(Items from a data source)
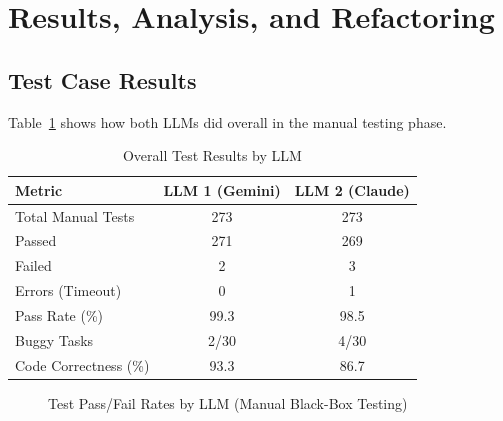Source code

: \documentclass[12pt, a4paper]{article}
\begin{document}
\section{Results, Analysis, and Refactoring}
\label{sec:results}

\subsection{Test Case Results}

Table~\ref{tab:overall-results} shows how both LLMs did overall in the manual testing phase.

\begin{table}[H]
\centering
\caption{Overall Test Results by LLM}
\label{tab:overall-results}
\begin{tabularx}{\textwidth}{l c c}
\toprule
\textbf{Metric} & \textbf{LLM 1 (Gemini)} & \textbf{LLM 2 (Claude)} \\
\midrule
Total Manual Tests      & 273 & 273 \\
Passed                  & 271 & 269 \\
Failed                  & 2   & 3   \\
Errors (Timeout)        & 0   & 1   \\
Pass Rate (\%)          & 99.3 & 98.5 \\
Buggy Tasks             & 2/30 & 4/30 \\
Code Correctness (\%)   & 93.3 & 86.7 \\
\bottomrule
\end{tabularx}
\end{table}

\begin{figure}[H]
\centering
{}
\caption{Test Pass/Fail Rates by LLM (Manual Black-Box Testing)}
\label{fig:pass-fail-chart}
\end{figure}
\end{document}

*Task item*: Please retype the data exactly, but do not carry over any picture.

*Completed exercise*:
Source code

: \documentclass[12pt, a4paper]{article}
\begin{document}
\section{Results, Analysis, and Refactoring}
\label{sec:results}

\subsection{Test Case Results}

Table~\ref{tab:overall-results} shows how both LLMs did overall in the manual testing phase.

\begin{table}[H]
\centering
\caption{Overall Test Results by LLM}
\label{tab:overall-results}
\begin{tabularx}{\textwidth}{l c c}
\toprule
\textbf{Metric} & \textbf{LLM 1 (Gemini)} & \textbf{LLM 2 (Claude)} \\
\midrule
Total Manual Tests      & 273 & 273 \\
Passed                  & 271 & 269 \\
Failed                  & 2   & 3   \\
Errors (Timeout)        & 0   & 1   \\
Pass Rate (\%)          & 99.3 & 98.5 \\
Buggy Tasks             & 2/30 & 4/30 \\
Code Correctness (\%)   & 93.3 & 86.7 \\
\bottomrule
\end{tabularx}
\end{table}

\begin{figure}[H]
\centering
{}
\caption{Test Pass/Fail Rates by LLM (Manual Black-Box Testing)}
\label{fig:pass-fail-chart}
\end{figure}
\end{document}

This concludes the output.